Witness Mark Aitken, SVP of Advanced Technology at the Sinclair Broadcast Group, who declared during his SMPTE keynote that the TV industry is at war with wireless companies and over-the-top content providers, who wish to win over broadcast audiences and revenue.
On the other end of the continuum is Bob Seidel, VP of engineer and advanced technology at CBS, and president-elect of SMPTE, who welcomes new media entrants. SMPTE is trying to adapt to changing industry realities, such as the arrival of Netflix and other OTT providers as major content distributors. Perhaps that along with the fact that CBS rolled out its own All Access over-the-top service a couple of weeks ago are helping to shape his perspective.

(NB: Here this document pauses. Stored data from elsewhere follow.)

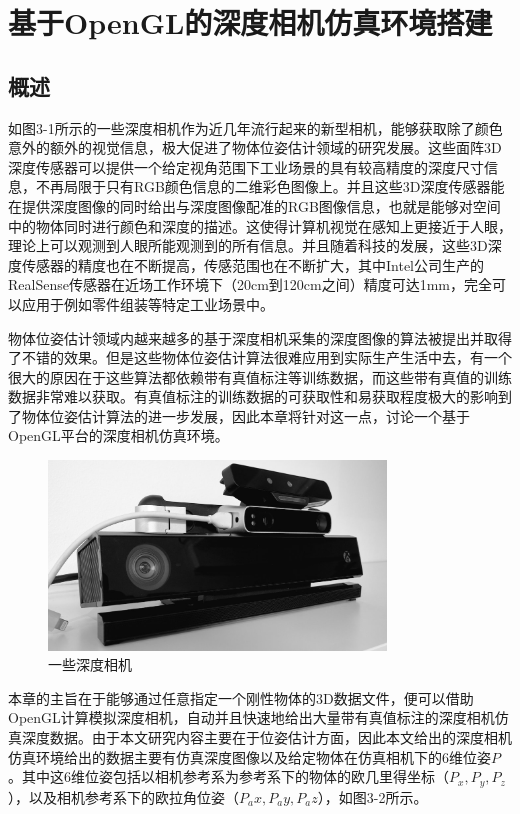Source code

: \chapter{基于OpenGL的深度相机仿真环境搭建}

\section{概述}
如图3-1所示的一些深度相机作为近几年流行起来的新型相机，能够获取除了颜色意外的额外的视觉信息，极大促进了物体位姿估计领域的研究发展。这些面阵3D深度传感器可以提供一个给定视角范围下工业场景的具有较高精度的深度尺寸信息，不再局限于只有RGB颜色信息的二维彩色图像上。并且这些3D深度传感器能在提供深度图像的同时给出与深度图像配准的RGB图像信息，也就是能够对空间中的物体同时进行颜色和深度的描述。这使得计算机视觉在感知上更接近于人眼，理论上可以观测到人眼所能观测到的所有信息。并且随着科技的发展，这些3D深度传感器的精度也在不断提高，传感范围也在不断扩大，其中Intel公司生产的RealSense传感器在近场工作环境下（20cm到120cm之间）精度可达1mm，完全可以应用于例如零件组装等特定工业场景中。

物体位姿估计领域内越来越多的基于深度相机采集的深度图像的算法被提出并取得了不错的效果。但是这些物体位姿估计算法很难应用到实际生产生活中去，有一个很大的原因在于这些算法都依赖带有真值标注等训练数据，而这些带有真值的训练数据非常难以获取。有真值标注的训练数据的可获取性和易获取程度极大的影响到了物体位姿估计算法的进一步发展，因此本章将针对这一点，讨论一个基于OpenGL平台的深度相机仿真环境。

\begin{figure}[htb]
	\centering 
	\includegraphics[width=0.8\textwidth]{./mypic/一些深度相机.jpg} 
	\caption{一些深度相机} 
\end{figure}


本章的主旨在于能够通过任意指定一个刚性物体的3D数据文件，便可以借助OpenGL计算模拟深度相机，自动并且快速地给出大量带有真值标注的深度相机仿真深度数据。由于本文研究内容主要在于位姿估计方面，因此本文给出的深度相机仿真环境给出的数据主要有仿真深度图像以及给定物体在仿真相机下的6维位姿$P$。其中这6维位姿包括以相机参考系为参考系下的物体的欧几里得坐标（$P_x,P_y,P_z$），以及相机参考系下的欧拉角位姿（$P_ax,P_ay,P_az$），如图3-2所示。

In another sign of the changing times, IP newsgathering specialist Dejero issued a press release today about Endless Potential Media Group foregoing television distribution of the Scotiabank Toronto Waterfront Marathon, STWM, in favor of streaming the race on the STWM website and Canada Running Series YouTube channel. The release points out that TV coverage of the race was discontinued in 2011.
The coverage of this year’s marathon Oct. 19 was no small feat. Nine HD cameras, eight of which were paired with eight separate Dejero LIVE+ 20/20 IP transmitter on motorcycles, were used to cover the event.
“Covering outdoor events used to require big, expensive trucks to transmit satellite or microwave signals to television. Dejero has put the TV truck in a box with the LIVE+ 20/20 Transmitter, which can be set up anywhere in seconds to broadcast live or recorded video from the field at a fraction of the cost of a truck,” said Matt Hortobagyi, executive producer, Endless Potential Media Group, in the press release.
The production appears to raise the same fundamental issue more broadly on display at SMPTE. Namely, is over-the-top a threat to broadcasters and their business? Or, is OTT an opportunity broadcasters can leverage to shore up their existing business, better serve their audiences and find new revenues?
In the case of the marathon, the race clearly is no longer being broadcast. But could a TV broadcast station have leveraged its existing production technology and the same IP newsgathering transmitters to narrowcast the race to marathon enthusiasts and in the process find new revenues?
Clearly, identifying the right path forward will take time, and there is nothing to say that every time narrowcasting via a livestream online makes sense that broadcasters should get involved.
However, exploring these sorts of opportunities may help broadcasters –especially local broadcasters with a unique focus on their communities- find new ways to reach niche audiences with content to their liking without creating conflicts with regularly scheduled on-air programming. In the process, they may also find new revenues.